La discipline elle-même a évolué en se rapprochant
des sciences cognitives et de l’IA, il y a seulement une vingtaine
d’années.
Dans les écrits scientifiques contemporains, le terme ontologie
recouvre deux usages dont le premier appartient à la philosophie
classique et le second plus récent, aux autres sciences cognitives. De ce
fait, la convention veut que la notation Ontologie (avec un O
majuscule) soit attribuée au domaine issu de la philosophie et
ontologie aux autres.
Pris dans son sens le plus large, le terme ontologie est plus ou moins
synonyme de : théorie ou conception du réel.
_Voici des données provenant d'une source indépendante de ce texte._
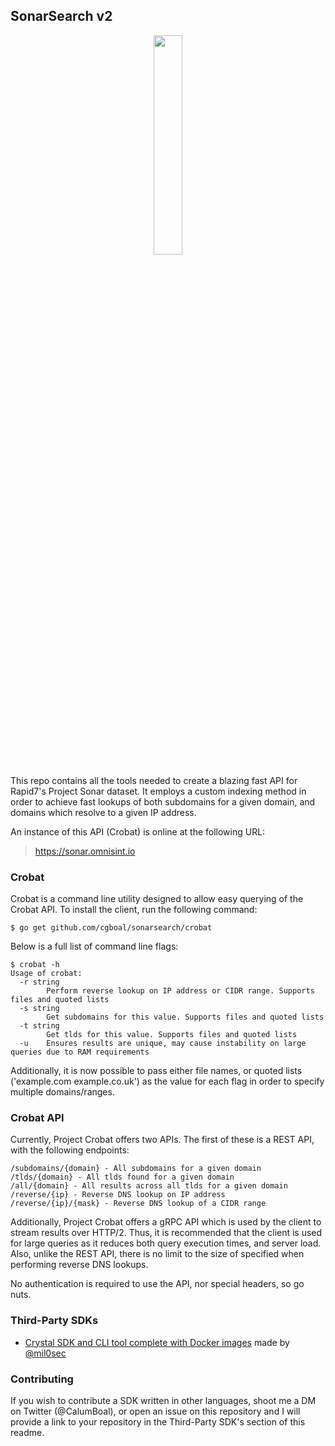 ## SonarSearch v2
<p align="center">
  <img width="30%" height="30%" src="https://sonar.omnisint.io/img/crobat.png">
</p>
This repo contains all the tools needed to create a blazing fast API for Rapid7's Project Sonar dataset. It employs a custom indexing method in order to achieve fast lookups of both subdomains for a given domain, and domains which resolve to a given IP address. 

An instance of this API (Crobat) is online at the following URL: 

> https://sonar.omnisint.io

### Crobat
Crobat is a command line utility designed to allow easy querying of the Crobat API. To install the client, run the following command: 
``` normal
$ go get github.com/cgboal/sonarsearch/crobat
```

Below is a full list of command line flags:
``` normal
$ crobat -h                                                                                                                                                                      
Usage of crobat:
  -r string
    	Perform reverse lookup on IP address or CIDR range. Supports files and quoted lists
  -s string
    	Get subdomains for this value. Supports files and quoted lists
  -t string
    	Get tlds for this value. Supports files and quoted lists
  -u	Ensures results are unique, may cause instability on large queries due to RAM requirements
```

Additionally, it is now possible to pass either file names, or quoted lists ('example.com example.co.uk') as the value for each flag in order to specify multiple domains/ranges.

### Crobat API

Currently, Project Crobat offers two APIs. The first of these is a REST API, with the following endpoints: 

``` normal
/subdomains/{domain} - All subdomains for a given domain
/tlds/{domain} - All tlds found for a given domain
/all/{domain} - All results across all tlds for a given domain
/reverse/{ip} - Reverse DNS lookup on IP address
/reverse/{ip}/{mask} - Reverse DNS lookup of a CIDR range
```

Additionally, Project Crobat offers a gRPC API which is used by the client to stream results over HTTP/2. Thus, it is recommended that the client is used for large queries as it reduces both query execution times, and server load. Also, unlike the REST API, there is no limit to the size of specified when performing reverse DNS lookups. 

No authentication is required to use the API, nor special headers, so go nuts. 

### Third-Party SDKs

* [Crystal SDK and CLI tool complete with Docker images](https://github.com/PercussiveElbow/crobat-sdk-crystal) made by [@mil0sec](https://twitter.com/mil0sec)

### Contributing 
If you wish to contribute a SDK written in other languages, shoot me a DM on Twitter (@CalumBoal), or open an issue on this repository and I will provide a link to your repository in the Third-Party SDK's section of this readme.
Dans
cette acception, très large, la recherche ontologique n'est nullement
quelque chose dont la philosophie aurait le monopole, comme nous le verrons par
la suite dans l’historique de l’ontologie en intelligence
artificielle.
Dans la section 2, nous nous intéressons à son sens
philosophique, le plus étroit et le plus théorique, où
l'Ontologie est définie comme la théorie de l’être
en tant qu’être.
2.2. Fondement métaphysique : La science de
l’être
Dans la philosophie classique, l’Ontologie correspond à ce
qu’Aristote appelait la Philosophie première, protè
philosopha, c’est-à-dire la science de l’être en
tant qu’être, par opposition aux philosophies secondes qui
s’intéressaient, elles, à l’étude des
manifestations de l’être (les étants)
[Graf96].
D’après, le constat fondamental d'Aristote, influencé par
Parménide, l'étant se dit de multiples façons.
Figure 1 : Ontologie de l'être selon Aristote
Les catégories constituent les différentes descriptions
associées aux manifestations de l’être dans le monde,
traduites par des propositions. Aristote a ramené l’ensemble des
formes possibles de manifestations de l’être à dix
catégories : 1) Substance ; 2) Quantité ; 3)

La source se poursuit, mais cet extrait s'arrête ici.